ことしから始まった大学入学共通テストでは当初、入試改革の柱として、英語の民間試験の活用と、国語と数学の記述式問題が導入される予定でしたが、地域格差や経済格差の懸念など制度の不備への指摘が相次ぎ、おととし、いずれも導入が見送られました。
その後、文部科学省は、新たな学習指導要領で学ぶ、今の中学3年生が受験する2025年以降の大学入試の在り方について有識者会議を設け、2つの柱について、改めて共通テストへの導入の可否を検討してきました。

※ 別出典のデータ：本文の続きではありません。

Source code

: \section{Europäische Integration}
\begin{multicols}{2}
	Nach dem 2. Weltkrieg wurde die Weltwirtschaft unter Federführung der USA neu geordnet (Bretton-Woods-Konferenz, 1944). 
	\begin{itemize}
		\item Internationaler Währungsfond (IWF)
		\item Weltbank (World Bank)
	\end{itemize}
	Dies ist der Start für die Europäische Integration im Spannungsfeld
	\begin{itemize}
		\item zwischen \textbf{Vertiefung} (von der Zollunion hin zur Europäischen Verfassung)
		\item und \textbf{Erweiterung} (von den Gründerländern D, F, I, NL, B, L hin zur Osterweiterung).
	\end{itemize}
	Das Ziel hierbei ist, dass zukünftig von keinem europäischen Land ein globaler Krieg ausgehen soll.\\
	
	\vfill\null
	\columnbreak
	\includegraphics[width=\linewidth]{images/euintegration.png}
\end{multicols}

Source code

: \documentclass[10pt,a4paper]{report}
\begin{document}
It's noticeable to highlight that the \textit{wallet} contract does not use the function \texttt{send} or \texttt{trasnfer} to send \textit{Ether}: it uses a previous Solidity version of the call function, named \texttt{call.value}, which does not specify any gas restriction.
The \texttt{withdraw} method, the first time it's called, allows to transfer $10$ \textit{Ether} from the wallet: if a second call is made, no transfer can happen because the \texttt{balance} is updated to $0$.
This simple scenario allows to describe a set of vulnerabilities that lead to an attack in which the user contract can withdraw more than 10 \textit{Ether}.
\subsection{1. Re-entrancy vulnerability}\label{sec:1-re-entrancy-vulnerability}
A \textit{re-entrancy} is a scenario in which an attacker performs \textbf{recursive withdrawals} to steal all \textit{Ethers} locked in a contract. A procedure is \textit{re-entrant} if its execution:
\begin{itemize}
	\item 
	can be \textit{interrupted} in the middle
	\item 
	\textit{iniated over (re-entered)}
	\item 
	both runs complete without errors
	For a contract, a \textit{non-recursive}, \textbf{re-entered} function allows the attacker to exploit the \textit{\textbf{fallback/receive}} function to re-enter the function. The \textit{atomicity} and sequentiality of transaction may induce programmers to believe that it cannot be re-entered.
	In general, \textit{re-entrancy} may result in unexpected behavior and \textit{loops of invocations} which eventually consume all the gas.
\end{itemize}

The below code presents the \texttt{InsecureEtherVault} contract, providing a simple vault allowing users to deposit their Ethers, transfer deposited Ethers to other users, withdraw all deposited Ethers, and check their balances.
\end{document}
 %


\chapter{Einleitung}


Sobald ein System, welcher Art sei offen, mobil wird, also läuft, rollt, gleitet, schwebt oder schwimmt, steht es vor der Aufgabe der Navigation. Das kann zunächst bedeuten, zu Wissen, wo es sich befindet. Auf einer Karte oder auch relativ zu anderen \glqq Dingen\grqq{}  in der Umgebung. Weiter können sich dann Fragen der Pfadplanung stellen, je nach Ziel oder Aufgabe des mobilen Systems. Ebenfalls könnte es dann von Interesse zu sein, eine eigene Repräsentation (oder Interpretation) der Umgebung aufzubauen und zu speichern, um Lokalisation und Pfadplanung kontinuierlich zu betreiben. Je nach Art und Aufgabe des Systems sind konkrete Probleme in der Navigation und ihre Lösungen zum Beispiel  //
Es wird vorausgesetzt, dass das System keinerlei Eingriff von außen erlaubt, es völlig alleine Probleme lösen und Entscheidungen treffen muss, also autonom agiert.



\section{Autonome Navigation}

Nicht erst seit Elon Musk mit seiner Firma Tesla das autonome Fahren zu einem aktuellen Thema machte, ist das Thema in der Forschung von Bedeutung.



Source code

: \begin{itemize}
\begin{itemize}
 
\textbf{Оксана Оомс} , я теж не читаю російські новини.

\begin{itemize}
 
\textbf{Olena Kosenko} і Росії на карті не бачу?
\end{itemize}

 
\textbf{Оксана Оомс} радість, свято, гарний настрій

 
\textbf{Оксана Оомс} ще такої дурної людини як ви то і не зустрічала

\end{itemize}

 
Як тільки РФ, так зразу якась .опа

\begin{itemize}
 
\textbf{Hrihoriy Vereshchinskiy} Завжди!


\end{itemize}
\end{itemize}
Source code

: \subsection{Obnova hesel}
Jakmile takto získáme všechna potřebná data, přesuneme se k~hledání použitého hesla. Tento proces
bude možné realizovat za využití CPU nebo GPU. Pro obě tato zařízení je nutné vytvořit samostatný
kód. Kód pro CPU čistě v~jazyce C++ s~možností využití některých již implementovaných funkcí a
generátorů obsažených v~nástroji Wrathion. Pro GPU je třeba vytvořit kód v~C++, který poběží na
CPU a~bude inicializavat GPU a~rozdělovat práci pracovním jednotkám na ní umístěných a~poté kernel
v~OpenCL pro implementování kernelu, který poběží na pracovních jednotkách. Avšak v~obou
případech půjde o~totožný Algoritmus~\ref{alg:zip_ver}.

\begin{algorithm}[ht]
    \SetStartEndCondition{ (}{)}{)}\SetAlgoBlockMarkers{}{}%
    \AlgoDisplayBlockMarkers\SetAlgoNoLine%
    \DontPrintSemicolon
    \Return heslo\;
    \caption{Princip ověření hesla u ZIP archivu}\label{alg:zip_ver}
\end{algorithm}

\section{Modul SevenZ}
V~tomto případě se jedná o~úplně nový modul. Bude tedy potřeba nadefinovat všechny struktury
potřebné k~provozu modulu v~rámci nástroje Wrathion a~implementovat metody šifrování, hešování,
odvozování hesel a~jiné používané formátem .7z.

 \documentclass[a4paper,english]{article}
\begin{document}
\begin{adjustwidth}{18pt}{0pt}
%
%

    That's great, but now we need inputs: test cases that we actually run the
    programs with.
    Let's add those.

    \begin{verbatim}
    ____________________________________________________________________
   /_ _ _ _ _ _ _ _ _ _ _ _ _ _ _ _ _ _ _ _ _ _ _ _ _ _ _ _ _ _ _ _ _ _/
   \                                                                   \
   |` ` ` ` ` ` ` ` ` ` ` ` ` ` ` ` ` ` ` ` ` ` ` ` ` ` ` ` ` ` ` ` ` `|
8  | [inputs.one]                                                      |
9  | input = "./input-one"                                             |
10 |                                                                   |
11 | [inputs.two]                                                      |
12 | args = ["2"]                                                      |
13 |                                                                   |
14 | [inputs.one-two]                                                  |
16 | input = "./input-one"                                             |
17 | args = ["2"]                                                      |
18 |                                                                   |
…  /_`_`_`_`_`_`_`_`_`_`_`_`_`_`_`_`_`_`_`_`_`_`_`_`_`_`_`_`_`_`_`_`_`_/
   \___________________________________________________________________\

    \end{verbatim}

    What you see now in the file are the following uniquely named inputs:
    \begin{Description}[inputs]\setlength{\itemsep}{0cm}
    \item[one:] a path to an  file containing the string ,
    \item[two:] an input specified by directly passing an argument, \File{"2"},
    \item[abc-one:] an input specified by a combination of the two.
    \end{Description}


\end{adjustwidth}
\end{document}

その結果、22日の会議で提言案が示され、この中では、
▼英語の「読む」「書く」「聞く」「話す」の総合的な力の評価に英語民間試験を活用することについては、試験ごとに会場数や受検料、障害のある受験生への配慮が異なる中、地理的、経済的事情などによる格差への対応が不十分な点や、コロナ禍で中止も相次いだ外部の試験に依存することへの課題が指摘されました。
▼記述式問題も、50万人以上が受験する中で公正な採点体制の確保などの課題を克服できないとして、
いずれも「実現は困難と言わざるをえない」と盛り込まれました。
一方、提言案では、各大学の個別試験では、いずれも導入を進めていくべきだとして、推進策の充実も盛り込まれています。
文部科学省は、今回の提言案がまとまりしだい、この夏にも正式に導入の断念を決定する方針で、これにより2025年の大学入学共通テストでは、いずれも導入されない見通しになりました。